A introdução, “X”, com participação de Cris Botarelli, do Far From Alaska, nos apresenta ao álbum com o som de uma explosão que parece estar sendo desintegrada e desconstruída aos poucos até se encontrar com sons eletrônicos, quase alienígenas, que desaguam na poderosa “Maratona”. Começando com bateria forte, semelhante ao som de tambores de guerra, a faixa fala de uma inquietação do eu-lírico com a realidade à sua volta, uma vontade de fugir de si mesma e uma primeira introdução ao tema da inconstância com o questionamento: “Pra que lado eu olho se nada aqui para?”
Depois de dois anos de pandemia, a impermanência das coisas e o medo do futuro se tornam cada vez mais nítidos, assim como uma série de questionamentos sobre quem somos, tanto em uma esfera pessoal quanto no coletivo e em sociedade. Em “Rouca”, Deb usa o poder de sua voz para gritar pelo seu direito de não se calar enquanto mulher e também de ocupar seu próprio espaço, declarando “Daqui eu não saio mais” e “Não me calarão, não / Eu voltarei, sim, mais rouca”.
O lado punk dá as caras pela primeira vez em “Antissentimental”, uma curta e explosiva faixa de protesto ao individualismo e à indiferença de se anestesiar para o sofrimento alheio em busca da própria satisfação. Mais adiante, esse som punk é retomado em “Bipolar”, uma faixa acelerada e dinâmica sobre um turbilhão de sentimentos e pensamentos contraditórios, se alternando entre “Eu quero viver / Não quero viver”, aparentemente ligados à codependência emocional por outra pessoa e aos altos e baixos de uma relação que transita entre o alívio pelo fim e a agonia da ausência. Na faixa seguinte, “Cansada”, Deb canta sobre estar cansada de gostar de alguém que não a valoriza o suficiente “todo dia, toda vez”, mesmo com mentiras e negligências.
Um dos destaques do álbum e também a mais ouvida nas plataformas digitais é a reflexiva “Letargia”, que fala sobre ser tomada por um grande sentimento de apatia que consome até mesmo seus maiores desejos e suas maiores preocupações. “Eu não sei o estrago se nem a ausência me incomoda”, canta Deb. O alcance maior dessa canção pode ser um sintoma de como o público alternativo tem se identificado cada vez mais com essa sensação letárgica, provavelmente acentuada pela pandemia e os quase dois anos de inércia e restrição – além de ter trazido grandes questionamentos sobre o sentido da vida.
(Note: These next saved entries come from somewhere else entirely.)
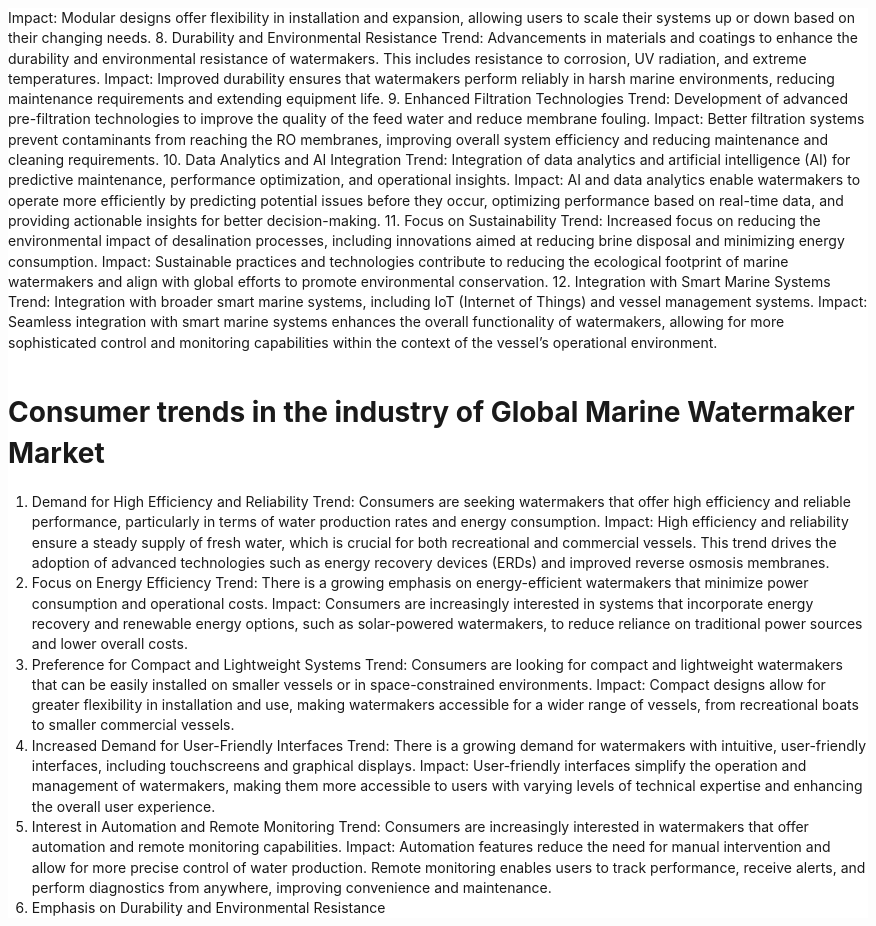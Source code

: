 Impact: Modular designs offer flexibility in installation and expansion, allowing users to scale their systems up or down based on their changing needs.
8. Durability and Environmental Resistance
Trend: Advancements in materials and coatings to enhance the durability and environmental resistance of watermakers. This includes resistance to corrosion, UV radiation, and extreme temperatures.
Impact: Improved durability ensures that watermakers perform reliably in harsh marine environments, reducing maintenance requirements and extending equipment life.
9. Enhanced Filtration Technologies
Trend: Development of advanced pre-filtration technologies to improve the quality of the feed water and reduce membrane fouling.
Impact: Better filtration systems prevent contaminants from reaching the RO membranes, improving overall system efficiency and reducing maintenance and cleaning requirements.
10. Data Analytics and AI Integration
Trend: Integration of data analytics and artificial intelligence (AI) for predictive maintenance, performance optimization, and operational insights.
Impact: AI and data analytics enable watermakers to operate more efficiently by predicting potential issues before they occur, optimizing performance based on real-time data, and providing actionable insights for better decision-making.
11. Focus on Sustainability
Trend: Increased focus on reducing the environmental impact of desalination processes, including innovations aimed at reducing brine disposal and minimizing energy consumption.
Impact: Sustainable practices and technologies contribute to reducing the ecological footprint of marine watermakers and align with global efforts to promote environmental conservation.
12. Integration with Smart Marine Systems
Trend: Integration with broader smart marine systems, including IoT (Internet of Things) and vessel management systems.
Impact: Seamless integration with smart marine systems enhances the overall functionality of watermakers, allowing for more sophisticated control and monitoring capabilities within the context of the vessel’s operational environment.

# Consumer trends in the industry of Global Marine Watermaker Market
1. Demand for High Efficiency and Reliability
Trend: Consumers are seeking watermakers that offer high efficiency and reliable performance, particularly in terms of water production rates and energy consumption.
Impact: High efficiency and reliability ensure a steady supply of fresh water, which is crucial for both recreational and commercial vessels. This trend drives the adoption of advanced technologies such as energy recovery devices (ERDs) and improved reverse osmosis membranes.
2. Focus on Energy Efficiency
Trend: There is a growing emphasis on energy-efficient watermakers that minimize power consumption and operational costs.
Impact: Consumers are increasingly interested in systems that incorporate energy recovery and renewable energy options, such as solar-powered watermakers, to reduce reliance on traditional power sources and lower overall costs.
3. Preference for Compact and Lightweight Systems
Trend: Consumers are looking for compact and lightweight watermakers that can be easily installed on smaller vessels or in space-constrained environments.
Impact: Compact designs allow for greater flexibility in installation and use, making watermakers accessible for a wider range of vessels, from recreational boats to smaller commercial vessels.
4. Increased Demand for User-Friendly Interfaces
Trend: There is a growing demand for watermakers with intuitive, user-friendly interfaces, including touchscreens and graphical displays.
Impact: User-friendly interfaces simplify the operation and management of watermakers, making them more accessible to users with varying levels of technical expertise and enhancing the overall user experience.
5. Interest in Automation and Remote Monitoring
Trend: Consumers are increasingly interested in watermakers that offer automation and remote monitoring capabilities.
Impact: Automation features reduce the need for manual intervention and allow for more precise control of water production. Remote monitoring enables users to track performance, receive alerts, and perform diagnostics from anywhere, improving convenience and maintenance.
6. Emphasis on Durability and Environmental Resistance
Babilônia se encerra com “Ópera da Loucura”, uma faixa de fato bastante “fora da caixinha” que conta com a participação de Jão, do Ratos de Porão, enquanto Deb narra com voz falada alguns versos que pintam uma cena sobre andar pela rua “entre deuses e ratos, disputando espaço num lugar vazio”. A música termina com uma retomada de “X” sendo tocada ao reverso, fazendo do álbum um ciclo completo, repetitivo e que nunca se quebra – muito como o nosso cotidiano, povoado pelos mesmos sofrimentos e alegrias.
Em seu segundo disco de estúdio, Deb and the Mentals mostra muito dos anseios tanto pessoais de seus integrantes quanto também da cena underground do rock nacional – a necessidade de um espaço para gritar, para ocupar, para fincar os dois pés e fazer barulho, acompanhada também de um certo desânimo com o cenário atual. Apesar de toda e qualquer letargia, porém, dentro da música pesada a inconformidade sempre fala mais forte, e é através do movimento e das reinvenções que se constroem novas Babilônias, prontas para serem destruídas e reerguidas quantas vezes for necessário.